## PROVIDED MATERIAL
··········
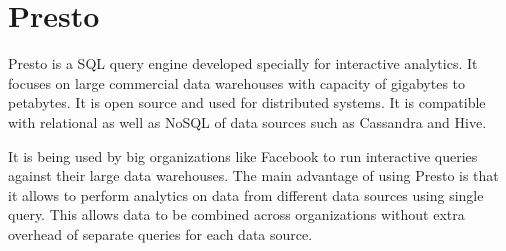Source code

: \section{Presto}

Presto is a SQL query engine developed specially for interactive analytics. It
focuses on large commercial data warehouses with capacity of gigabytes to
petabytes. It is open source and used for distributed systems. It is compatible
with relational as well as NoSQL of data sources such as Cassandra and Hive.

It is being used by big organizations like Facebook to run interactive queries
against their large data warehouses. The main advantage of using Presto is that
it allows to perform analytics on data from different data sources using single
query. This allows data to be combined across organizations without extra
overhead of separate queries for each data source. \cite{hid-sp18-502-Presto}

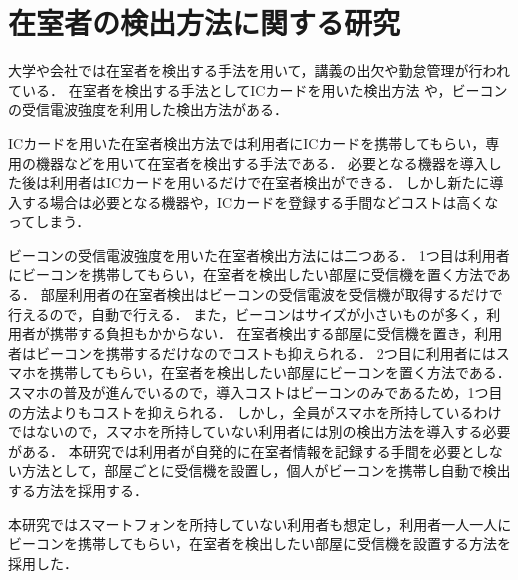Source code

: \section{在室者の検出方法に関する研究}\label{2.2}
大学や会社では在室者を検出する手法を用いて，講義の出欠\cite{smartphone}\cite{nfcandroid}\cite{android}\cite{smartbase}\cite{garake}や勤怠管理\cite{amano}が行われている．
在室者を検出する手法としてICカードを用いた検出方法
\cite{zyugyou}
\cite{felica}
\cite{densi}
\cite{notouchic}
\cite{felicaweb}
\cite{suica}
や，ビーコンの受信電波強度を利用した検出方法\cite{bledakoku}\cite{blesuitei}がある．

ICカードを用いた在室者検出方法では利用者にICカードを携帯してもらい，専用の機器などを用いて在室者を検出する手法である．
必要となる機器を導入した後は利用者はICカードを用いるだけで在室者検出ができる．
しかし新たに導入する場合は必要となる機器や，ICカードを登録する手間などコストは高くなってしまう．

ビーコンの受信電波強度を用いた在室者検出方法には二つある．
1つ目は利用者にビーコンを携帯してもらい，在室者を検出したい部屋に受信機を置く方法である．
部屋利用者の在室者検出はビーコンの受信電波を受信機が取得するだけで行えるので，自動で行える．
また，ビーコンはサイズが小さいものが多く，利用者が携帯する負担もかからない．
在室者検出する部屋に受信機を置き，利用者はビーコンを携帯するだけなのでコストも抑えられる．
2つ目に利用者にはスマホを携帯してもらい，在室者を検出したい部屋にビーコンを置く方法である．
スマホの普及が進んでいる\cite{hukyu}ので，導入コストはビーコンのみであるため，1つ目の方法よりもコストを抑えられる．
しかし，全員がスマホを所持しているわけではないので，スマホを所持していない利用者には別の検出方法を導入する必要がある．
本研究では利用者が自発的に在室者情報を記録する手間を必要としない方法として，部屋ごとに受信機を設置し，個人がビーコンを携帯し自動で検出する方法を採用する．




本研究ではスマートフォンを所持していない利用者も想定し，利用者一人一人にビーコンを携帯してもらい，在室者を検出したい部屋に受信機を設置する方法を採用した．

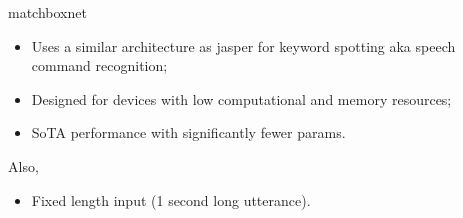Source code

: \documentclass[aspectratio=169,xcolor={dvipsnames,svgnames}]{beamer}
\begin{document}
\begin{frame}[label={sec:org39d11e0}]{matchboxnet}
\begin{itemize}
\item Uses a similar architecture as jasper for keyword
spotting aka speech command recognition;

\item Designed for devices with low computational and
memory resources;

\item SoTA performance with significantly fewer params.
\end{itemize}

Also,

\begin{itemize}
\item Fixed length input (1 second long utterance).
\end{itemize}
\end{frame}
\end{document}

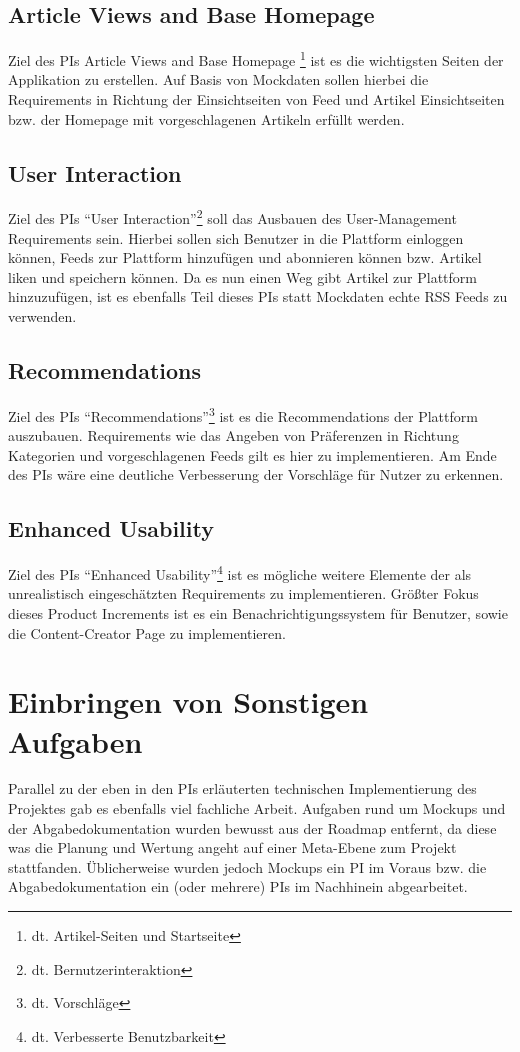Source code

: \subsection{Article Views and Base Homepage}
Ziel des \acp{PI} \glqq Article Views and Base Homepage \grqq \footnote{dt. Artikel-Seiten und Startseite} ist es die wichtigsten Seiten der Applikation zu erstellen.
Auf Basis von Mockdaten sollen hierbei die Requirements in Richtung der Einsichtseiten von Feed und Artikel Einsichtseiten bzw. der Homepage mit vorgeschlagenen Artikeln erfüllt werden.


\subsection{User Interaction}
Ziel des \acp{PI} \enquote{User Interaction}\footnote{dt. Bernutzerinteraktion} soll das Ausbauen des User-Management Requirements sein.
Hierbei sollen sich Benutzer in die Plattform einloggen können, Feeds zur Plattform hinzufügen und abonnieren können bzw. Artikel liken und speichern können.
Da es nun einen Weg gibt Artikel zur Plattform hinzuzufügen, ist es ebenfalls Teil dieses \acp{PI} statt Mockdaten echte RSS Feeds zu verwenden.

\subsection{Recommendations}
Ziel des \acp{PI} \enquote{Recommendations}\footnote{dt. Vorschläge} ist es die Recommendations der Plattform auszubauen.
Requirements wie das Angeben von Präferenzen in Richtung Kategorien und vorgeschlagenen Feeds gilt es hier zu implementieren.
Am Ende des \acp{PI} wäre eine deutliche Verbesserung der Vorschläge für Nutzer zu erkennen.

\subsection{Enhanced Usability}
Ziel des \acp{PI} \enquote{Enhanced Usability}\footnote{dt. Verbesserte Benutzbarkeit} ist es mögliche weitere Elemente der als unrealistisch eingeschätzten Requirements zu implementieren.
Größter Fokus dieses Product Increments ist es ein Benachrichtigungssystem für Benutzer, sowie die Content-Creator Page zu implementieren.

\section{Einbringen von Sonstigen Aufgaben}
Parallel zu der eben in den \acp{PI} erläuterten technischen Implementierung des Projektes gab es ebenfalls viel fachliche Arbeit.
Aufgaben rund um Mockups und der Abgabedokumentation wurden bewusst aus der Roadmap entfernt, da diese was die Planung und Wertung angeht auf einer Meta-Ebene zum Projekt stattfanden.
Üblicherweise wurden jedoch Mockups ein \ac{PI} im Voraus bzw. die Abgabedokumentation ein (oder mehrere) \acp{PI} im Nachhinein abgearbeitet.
··········
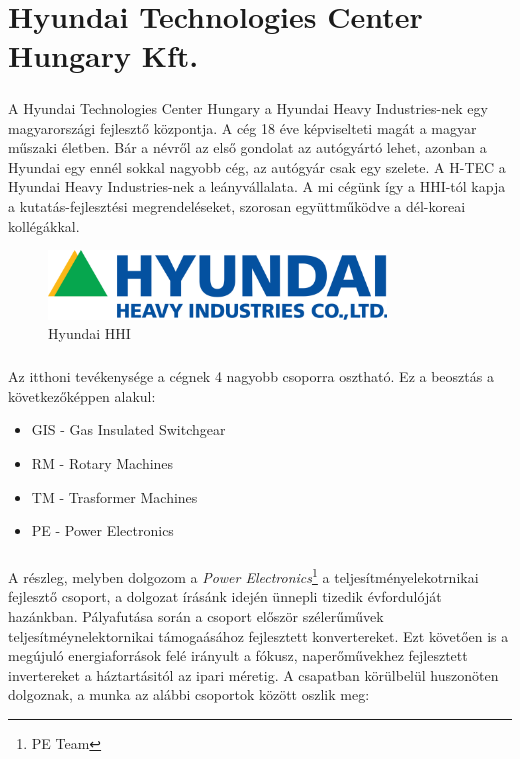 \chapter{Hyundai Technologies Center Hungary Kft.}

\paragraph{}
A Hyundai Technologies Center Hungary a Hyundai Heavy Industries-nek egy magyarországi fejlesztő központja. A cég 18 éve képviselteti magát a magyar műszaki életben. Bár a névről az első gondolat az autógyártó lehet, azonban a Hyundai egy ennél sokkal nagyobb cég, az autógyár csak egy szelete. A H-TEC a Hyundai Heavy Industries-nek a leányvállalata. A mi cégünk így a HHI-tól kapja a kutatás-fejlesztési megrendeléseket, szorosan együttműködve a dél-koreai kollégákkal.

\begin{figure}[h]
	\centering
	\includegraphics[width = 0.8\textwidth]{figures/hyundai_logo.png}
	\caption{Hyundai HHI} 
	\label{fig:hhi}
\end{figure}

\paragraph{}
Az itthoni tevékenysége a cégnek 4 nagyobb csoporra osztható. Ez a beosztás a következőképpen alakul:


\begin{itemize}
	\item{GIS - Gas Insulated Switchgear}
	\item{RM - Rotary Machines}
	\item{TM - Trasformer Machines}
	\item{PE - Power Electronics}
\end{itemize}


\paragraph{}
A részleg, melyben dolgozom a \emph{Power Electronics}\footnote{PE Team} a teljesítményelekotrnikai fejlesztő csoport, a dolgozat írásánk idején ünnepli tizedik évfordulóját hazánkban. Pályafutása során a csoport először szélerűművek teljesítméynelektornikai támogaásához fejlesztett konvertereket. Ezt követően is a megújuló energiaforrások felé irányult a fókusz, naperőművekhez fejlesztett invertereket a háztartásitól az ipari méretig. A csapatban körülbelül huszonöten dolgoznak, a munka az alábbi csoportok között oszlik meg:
··········
## WHAT YOU ARE ASKED TO DO
A word-for-word copy of the lines above from the one with "Parallel zu der" through the one with "Üblicherweise wurden jedoch", inclusive, is the only output wanted.

## YOUR SOLUTION
Parallel zu der eben in den \acp{PI} erläuterten technischen Implementierung des Projektes gab es ebenfalls viel fachliche Arbeit.
Aufgaben rund um Mockups und der Abgabedokumentation wurden bewusst aus der Roadmap entfernt, da diese was die Planung und Wertung angeht auf einer Meta-Ebene zum Projekt stattfanden.
Üblicherweise wurden jedoch Mockups ein \ac{PI} im Voraus bzw. die Abgabedokumentation ein (oder mehrere) \acp{PI} im Nachhinein abgearbeitet.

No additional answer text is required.